Aerial fire management is helping save the Carpentaria grasswren in North West Queensland.
The project at Calton Hills at Gunpowder, north of Mount Isa has been running for three years replicating land management that used to be done for centuries before Europeans arrived and a new video produced by Southern Gulf NRM is showing how it is working.
Michael Blackman, a fire management consultant with Friendly Fire Ecological Consultants said the aerial burns was carried out in older age spinifex.
"This country here has a lot of large wildfires come through in 2011 and 2012 and the main reason for doing this project is to assist in the recovery of the Carpentaria grasswren which lives in the old age spinifex," Mr Blackman said.
"One of the problems when you have fires come through it is removes all their habitat at the hottest, driest time of the year and it has really impacted on the birds. When there is so much fuel and a big fire comes through it takes out everything. Wildlife doesn't just die in the fires, they die in the aftermath."

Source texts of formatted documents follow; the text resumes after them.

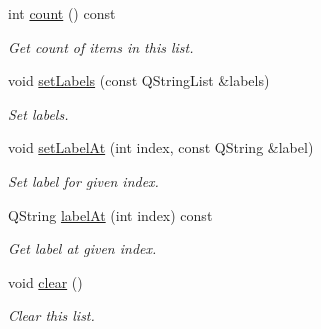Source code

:\begin{DoxyCompactItemize}
\item 
int \hyperlink{class_mdt_1_1_item_model_1_1_header_proxy_model_item_list_a3c794a9573588cbbdb7f91c7433ceaab}{count} () const \hypertarget{class_mdt_1_1_item_model_1_1_header_proxy_model_item_list_a3c794a9573588cbbdb7f91c7433ceaab}{}\label{class_mdt_1_1_item_model_1_1_header_proxy_model_item_list_a3c794a9573588cbbdb7f91c7433ceaab}

\begin{DoxyCompactList}\small\item\em Get count of items in this list. \end{DoxyCompactList}\item 
void \hyperlink{class_mdt_1_1_item_model_1_1_header_proxy_model_item_list_a38d9e0a5c8501dfd329a4e58ff77ea30}{set\+Labels} (const Q\+String\+List \&labels)
\begin{DoxyCompactList}\small\item\em Set labels. \end{DoxyCompactList}\item 
void \hyperlink{class_mdt_1_1_item_model_1_1_header_proxy_model_item_list_a253b41918cedc987c116521496500d6e}{set\+Label\+At} (int index, const Q\+String \&label)
\begin{DoxyCompactList}\small\item\em Set label for given index. \end{DoxyCompactList}\item 
Q\+String \hyperlink{class_mdt_1_1_item_model_1_1_header_proxy_model_item_list_a5bf80e6ab895c35e4168c2c86d3ad0b5}{label\+At} (int index) const 
\begin{DoxyCompactList}\small\item\em Get label at given index. \end{DoxyCompactList}\item 
void \hyperlink{class_mdt_1_1_item_model_1_1_header_proxy_model_item_list_ac9acab5be032a19ff728f2899f4a4911}{clear} ()\hypertarget{class_mdt_1_1_item_model_1_1_header_proxy_model_item_list_ac9acab5be032a19ff728f2899f4a4911}{}\label{class_mdt_1_1_item_model_1_1_header_proxy_model_item_list_ac9acab5be032a19ff728f2899f4a4911}

\begin{DoxyCompactList}\small\item\em Clear this list. \end{DoxyCompactList}\end{DoxyCompactItemize}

Outgoing Southern Gulf NRM CEO Andrew Maclean said it was a fabulous project and started when Graham Harrington and his team from Birdlife Queensland surveyed the area for the grasswren and found the population had substantially fallen.
"It was Graham's suggestion we establish a fire management project based on the Carpentaria grasswren," Mr Mclean said.
"We wanted to partner with Indigenous communities and we wanted that emphasis on threatened species so here at Calton Hills station owned by the Kalkadoon community we were able to design a project and put that to the Australain government who to their credit were happy to support us in our work."
Director of Calton Hills station William Donovan said that when the massive fires came through from near Hilton mine it burned nearly all their country out.
"You've got to do something about keeping your country otherwise you've got starving cattle," Mr Donovan said.
"Southern Gulf approached us and now we are on board with them and with property maps they are helping us with we can put better fencing in."
Mr Blackman said the three years of controlled burning had led to very good fire scars across the property.
"It is starting to break up that continuous fuel load into much smaller burn areas over many years so we don't have the same aged fuel throughout the property," he said.
"Timing is critical. We're doing burns after a certain amount of rain fairly early in the season so they are low intensity burns which trickle around and leaving large patches of unburned country within the burn perimeter which become very important wildlife refuges."
Mr Mclean said the project was attracting interest from nearby landholders
"That's one of the great dividends, the conservation of the grasswren is at the core of the project but it is also developing our skills, knowledge and confidence in reintroducing fire into this landscape by cattle producers that reduce large scale fires that threaten communities and grasslands," he said.